Dissertation Writing Tips

  • Be clear on what is your dependent variable – both conceptually and empirically.
  • Outline your argument very early on in the dissertation – perhaps even in the first paragraph or two. It is helpful for the reader to know where you are going as this frames the rest of the text. You are not writing a detective story where the answer is only revealed at the very end!
  • The literature review is there for you to carve out your niche in the literature, not show that you have read every article mentioning X, Y, or Z. It should be thorough and critical in the sense of showing that previous work has failed to consider something important, or has measured something inappropriately, or has conflated conceptual issues, or whatever else is appropriate. Note, however, that the most salient short-comings to highlight are the ones that you address yourself in your own work. The dissertation is not a vehicle for you to show that we have taught you how to criticise scholarly work. Rather, it is for you to make a positive research contribution. The critiques are an exercise for you to show what value your work adds.

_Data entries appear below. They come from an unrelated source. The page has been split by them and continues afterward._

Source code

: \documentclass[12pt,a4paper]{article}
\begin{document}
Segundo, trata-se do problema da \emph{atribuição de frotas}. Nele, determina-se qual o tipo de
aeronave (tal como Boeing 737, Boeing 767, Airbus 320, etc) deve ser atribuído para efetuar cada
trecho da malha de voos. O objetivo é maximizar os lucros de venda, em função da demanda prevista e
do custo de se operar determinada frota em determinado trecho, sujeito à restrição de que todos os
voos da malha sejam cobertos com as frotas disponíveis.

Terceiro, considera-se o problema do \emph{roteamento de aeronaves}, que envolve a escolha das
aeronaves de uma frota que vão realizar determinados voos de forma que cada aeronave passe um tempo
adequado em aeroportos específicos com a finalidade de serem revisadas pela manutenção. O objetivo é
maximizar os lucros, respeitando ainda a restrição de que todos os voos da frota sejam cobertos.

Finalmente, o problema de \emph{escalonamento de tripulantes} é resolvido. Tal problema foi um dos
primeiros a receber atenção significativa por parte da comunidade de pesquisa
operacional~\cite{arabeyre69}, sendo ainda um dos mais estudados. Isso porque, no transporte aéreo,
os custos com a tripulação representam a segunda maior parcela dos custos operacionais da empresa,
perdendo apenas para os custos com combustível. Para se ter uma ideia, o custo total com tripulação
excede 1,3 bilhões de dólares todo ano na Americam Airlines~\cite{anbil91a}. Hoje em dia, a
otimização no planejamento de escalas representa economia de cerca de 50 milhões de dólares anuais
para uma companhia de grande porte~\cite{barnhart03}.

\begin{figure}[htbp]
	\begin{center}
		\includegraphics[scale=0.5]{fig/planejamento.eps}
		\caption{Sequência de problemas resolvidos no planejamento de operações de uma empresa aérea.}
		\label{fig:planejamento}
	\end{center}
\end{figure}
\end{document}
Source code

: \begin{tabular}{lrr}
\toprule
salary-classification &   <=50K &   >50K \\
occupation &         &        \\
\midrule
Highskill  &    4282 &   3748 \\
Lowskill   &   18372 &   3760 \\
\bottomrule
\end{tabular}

  • While an interesting argument is important, it can often be helpful to give a catchy example or puzzle at the start of the dissertation. Something that makes the reader think ‘Hmm, I wonder why that is’ and then want to go on and read more about your explanation. Depending on your topic, this can be more a less difficult to come up with, of course.
  • Take your own theory seriously. Think in detail about the concepts that you use and the way you argue that they interact with each other. Apply this careful thought to the empirical part of your work when considering how to measure things. Your argument may be only subtly different from those of others, but it could still have strong implications for what is an appropriate (proxy) measure for your theoretical concept.

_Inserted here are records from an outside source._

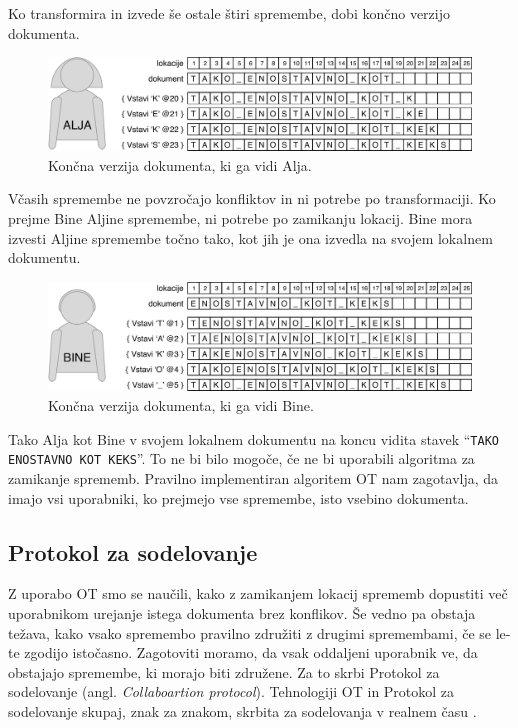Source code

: \documentclass[a4paper, 12pt, twoside]{book}
\begin{document}
Ko transformira in izvede še ostale štiri spremembe, dobi končno verzijo dokumenta.

\begin{figure}[placement h]
\begin{center}
\includegraphics[width=12cm]{img/ot5.pdf}
\end{center}
\caption{Končna verzija dokumenta, ki ga vidi Alja.}
\label{ot5}
\end{figure}

Včasih spremembe ne povzročajo konfliktov in ni potrebe po transformaciji. Ko prejme Bine Aljine spremembe, ni potrebe po zamikanju lokacij. Bine mora izvesti Aljine spremembe točno tako, kot jih je ona izvedla na svojem lokalnem dokumentu.

\begin{figure}[placement h]
\begin{center}
\includegraphics[width=12cm]{img/ot6.pdf}
\end{center}
\caption{Končna verzija dokumenta, ki ga vidi Bine.}
\label{ot6}
\end{figure}

Tako Alja kot Bine v svojem lokalnem dokumentu na koncu vidita stavek “{\tt TAKO ENOSTAVNO KOT KEKS}”. To ne bi bilo mogoče, če ne bi uporabili algoritma za zamikanje sprememb. Pravilno implementiran algoritem OT nam zagotavlja, da imajo vsi uporabniki, ko prejmejo vse spremembe, isto vsebino dokumenta.

\subsection{Protokol za sodelovanje}
\label{subsec:ps}

Z uporabo OT smo se naučili, kako z zamikanjem lokacij sprememb dopustiti več uporabnikom urejanje istega dokumenta brez konflikov. Še vedno pa obstaja težava, kako vsako spremembo pravilno združiti z drugimi spremembami, če se le-te zgodijo istočasno. Zagotoviti moramo, da vsak oddaljeni uporabnik ve, da obstajajo spremembe, ki morajo biti združene. Za to skrbi Protokol za sodelovanje (angl. \textit{Collaboartion protocol}). Tehnologiji OT in Protokol za sodelovanje skupaj, znak za znakom, skrbita za sodelovanja v realnem času \cite{gdocs23}.
\end{document}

  • Graphics are good. It is very often much more reader-friendly to depict your data and/or results, rather than solely present them in tables. While the latter can provide clearer detail, the former are nearly always better at revealing relationships between variables.
  • 10,000 words is the limit. Do not break it!
  • 10,000 words is the limit, not a target. If you feel you have covered all of the material and analysis that you need to in order to make your case, do not feel obliged to add redundant text in order to get to the limit.
  • 10,000 words is really plenty of words. If you feel the need to go over this limit, it is almost certainly because you have not edited your paper sufficiently. Text that is repetitive, otherwise redundant, or not clearly related to the argument(s) you are advancing in the paper will likely lose you marks. Be sure to edit your work, perhaps several times, before you submit it.
  • There are different ways to structure your writing, and your choice is likely to partly depend on the specifics of what you are writing about and the method(s) that you use. Something like the following may be a helpful point of reference, but it is certainly not the ‘required’ structure for you to use. Adding, omitting, and changing the order of sections may make a lot of sense for you, and is entirely at your own discretion.
    1. Introduction – what you’re doing and why; outline your dependent variable; brief argument; puzzle/example.
    2. Literature – see above.
    3. Theory/Argument – having shown the gap in the existing literature, fill it; including hypotheses if you are adopting a deductive theoretical approach.
    4. Empirical Evidence – in a theoretically justified way, some combination of: case/sample selection; measurement of dependent and independent variables (whether qualitative or quantitative); hypothesis testing (if appropriate); findings/inferences.
    5. Discussion – discussion of the results; the extent to and ways in which they (don’t) support the hypotheses or the extent to which they yield new theoretical propositions; possible short-comings; perhaps illustrative case examples.
    6. Conclusion – sum up what we’ve learned from the dissertation; suggest future avenues for research that arise as a result of the findings and/or argument.